• [How to complete this task]:
The word "year" may appear in lines of the data; say how many such lines there are, with nothing beyond the number.

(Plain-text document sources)
[Start of Attachment]
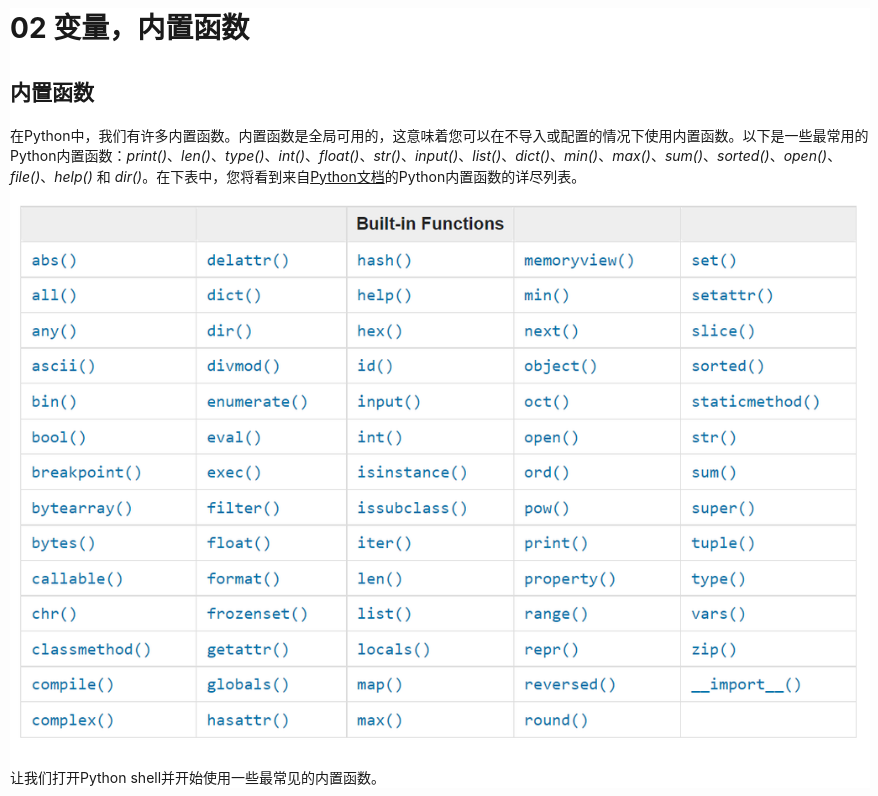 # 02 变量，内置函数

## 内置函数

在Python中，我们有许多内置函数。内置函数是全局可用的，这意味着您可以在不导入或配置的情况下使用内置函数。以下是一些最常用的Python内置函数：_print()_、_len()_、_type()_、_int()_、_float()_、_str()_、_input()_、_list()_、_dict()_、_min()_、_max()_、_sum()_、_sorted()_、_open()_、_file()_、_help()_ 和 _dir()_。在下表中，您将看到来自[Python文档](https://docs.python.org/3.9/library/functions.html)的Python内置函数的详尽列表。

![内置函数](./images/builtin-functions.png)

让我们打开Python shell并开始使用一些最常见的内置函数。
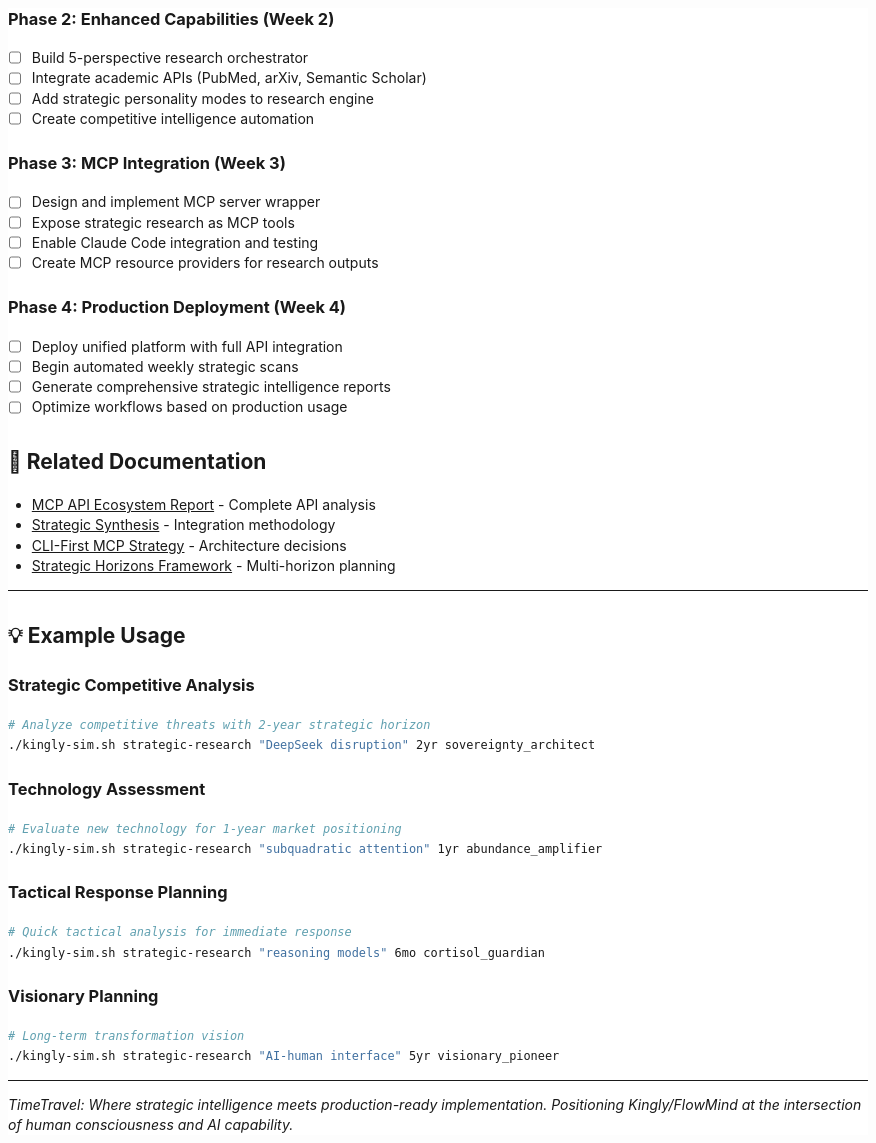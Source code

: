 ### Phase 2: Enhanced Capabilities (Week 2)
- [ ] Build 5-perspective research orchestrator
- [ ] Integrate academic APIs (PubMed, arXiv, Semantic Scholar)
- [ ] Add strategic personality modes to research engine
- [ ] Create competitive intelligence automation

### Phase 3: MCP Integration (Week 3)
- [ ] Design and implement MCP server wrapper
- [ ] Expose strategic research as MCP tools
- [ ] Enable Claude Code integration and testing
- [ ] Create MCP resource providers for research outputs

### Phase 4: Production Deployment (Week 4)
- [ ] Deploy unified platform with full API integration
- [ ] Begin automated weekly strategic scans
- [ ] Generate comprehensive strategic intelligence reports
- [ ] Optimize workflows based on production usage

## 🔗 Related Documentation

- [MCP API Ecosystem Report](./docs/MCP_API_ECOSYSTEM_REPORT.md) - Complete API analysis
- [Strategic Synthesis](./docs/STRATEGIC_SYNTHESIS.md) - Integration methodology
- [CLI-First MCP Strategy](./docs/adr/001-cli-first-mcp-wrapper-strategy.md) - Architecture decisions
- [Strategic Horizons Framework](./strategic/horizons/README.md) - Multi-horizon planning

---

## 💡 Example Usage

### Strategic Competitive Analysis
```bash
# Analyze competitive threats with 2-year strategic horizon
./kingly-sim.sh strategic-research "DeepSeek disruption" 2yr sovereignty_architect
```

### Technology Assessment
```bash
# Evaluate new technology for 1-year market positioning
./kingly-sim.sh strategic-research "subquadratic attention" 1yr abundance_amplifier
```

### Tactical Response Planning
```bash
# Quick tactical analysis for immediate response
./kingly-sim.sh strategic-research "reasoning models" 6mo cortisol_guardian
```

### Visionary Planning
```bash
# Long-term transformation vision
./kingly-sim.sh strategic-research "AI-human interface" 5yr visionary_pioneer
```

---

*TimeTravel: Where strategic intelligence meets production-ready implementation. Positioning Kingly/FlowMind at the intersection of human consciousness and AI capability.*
[End of Attachment]
• [Expected output]:
2